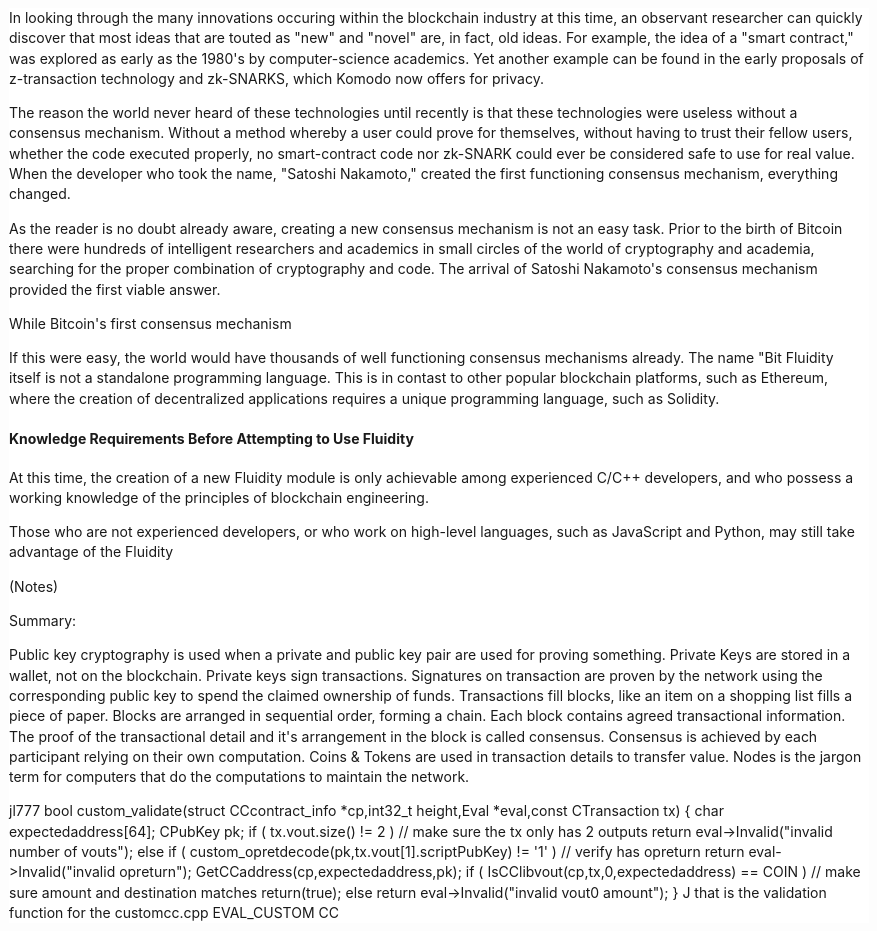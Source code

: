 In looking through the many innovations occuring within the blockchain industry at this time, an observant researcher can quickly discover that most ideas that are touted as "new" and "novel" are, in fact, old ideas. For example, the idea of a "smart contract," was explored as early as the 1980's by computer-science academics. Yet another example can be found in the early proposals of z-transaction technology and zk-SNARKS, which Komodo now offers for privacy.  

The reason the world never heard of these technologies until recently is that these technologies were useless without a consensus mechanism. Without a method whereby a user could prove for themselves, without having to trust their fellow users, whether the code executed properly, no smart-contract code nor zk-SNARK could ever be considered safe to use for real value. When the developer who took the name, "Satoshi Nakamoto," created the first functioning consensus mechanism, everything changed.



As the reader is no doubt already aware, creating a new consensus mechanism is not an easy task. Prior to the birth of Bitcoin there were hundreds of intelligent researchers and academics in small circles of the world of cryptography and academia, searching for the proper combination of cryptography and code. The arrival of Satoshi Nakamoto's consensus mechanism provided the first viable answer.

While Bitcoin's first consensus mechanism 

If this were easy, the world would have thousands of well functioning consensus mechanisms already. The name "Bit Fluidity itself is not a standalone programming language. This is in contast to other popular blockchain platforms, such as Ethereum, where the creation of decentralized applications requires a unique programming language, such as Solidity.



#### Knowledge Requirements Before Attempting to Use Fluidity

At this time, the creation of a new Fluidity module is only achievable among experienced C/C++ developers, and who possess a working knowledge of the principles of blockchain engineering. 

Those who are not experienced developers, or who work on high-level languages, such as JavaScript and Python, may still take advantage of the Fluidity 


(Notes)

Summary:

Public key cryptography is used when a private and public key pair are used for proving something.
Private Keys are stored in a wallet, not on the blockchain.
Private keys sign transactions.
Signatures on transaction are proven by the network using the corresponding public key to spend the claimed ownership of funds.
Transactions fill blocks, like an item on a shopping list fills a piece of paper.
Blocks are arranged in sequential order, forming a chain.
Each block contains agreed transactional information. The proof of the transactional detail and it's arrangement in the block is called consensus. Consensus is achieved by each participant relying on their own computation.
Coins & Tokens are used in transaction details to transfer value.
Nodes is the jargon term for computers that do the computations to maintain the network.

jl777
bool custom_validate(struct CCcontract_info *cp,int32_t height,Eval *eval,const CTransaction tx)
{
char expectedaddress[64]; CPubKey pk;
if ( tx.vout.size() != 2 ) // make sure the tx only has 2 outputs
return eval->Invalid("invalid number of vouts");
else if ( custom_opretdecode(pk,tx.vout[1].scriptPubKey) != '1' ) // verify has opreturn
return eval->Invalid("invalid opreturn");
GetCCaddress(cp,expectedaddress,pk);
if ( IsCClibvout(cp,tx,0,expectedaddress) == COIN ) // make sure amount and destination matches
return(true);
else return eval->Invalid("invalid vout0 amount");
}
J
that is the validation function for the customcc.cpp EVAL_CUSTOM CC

+--

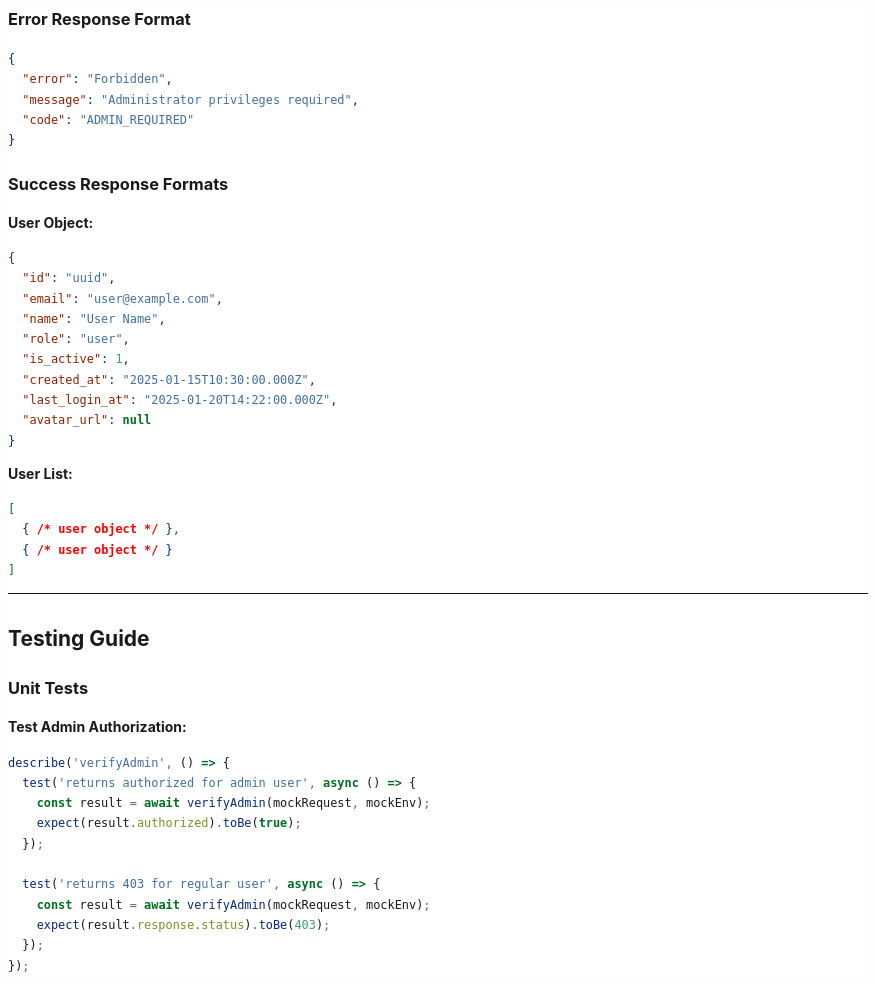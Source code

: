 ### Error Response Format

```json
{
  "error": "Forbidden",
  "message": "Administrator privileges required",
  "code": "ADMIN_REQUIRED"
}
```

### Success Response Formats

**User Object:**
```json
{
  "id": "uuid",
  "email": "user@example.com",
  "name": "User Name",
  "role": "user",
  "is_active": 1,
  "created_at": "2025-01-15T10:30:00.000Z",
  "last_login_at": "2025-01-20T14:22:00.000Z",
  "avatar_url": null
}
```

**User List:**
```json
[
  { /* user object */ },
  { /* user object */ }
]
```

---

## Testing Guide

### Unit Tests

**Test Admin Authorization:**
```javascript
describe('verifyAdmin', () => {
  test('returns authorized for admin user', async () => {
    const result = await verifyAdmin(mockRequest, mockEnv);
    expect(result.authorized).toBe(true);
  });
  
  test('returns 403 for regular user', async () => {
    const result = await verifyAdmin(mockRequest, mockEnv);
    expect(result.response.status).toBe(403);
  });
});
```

+--

What to do
Wherever the string "expectedaddress" appears in the data above, report the whole line.

Task response
char expectedaddress[64]; CPubKey pk;
GetCCaddress(cp,expectedaddress,pk);
if ( IsCClibvout(cp,tx,0,expectedaddress) == COIN ) // make sure amount and destination matches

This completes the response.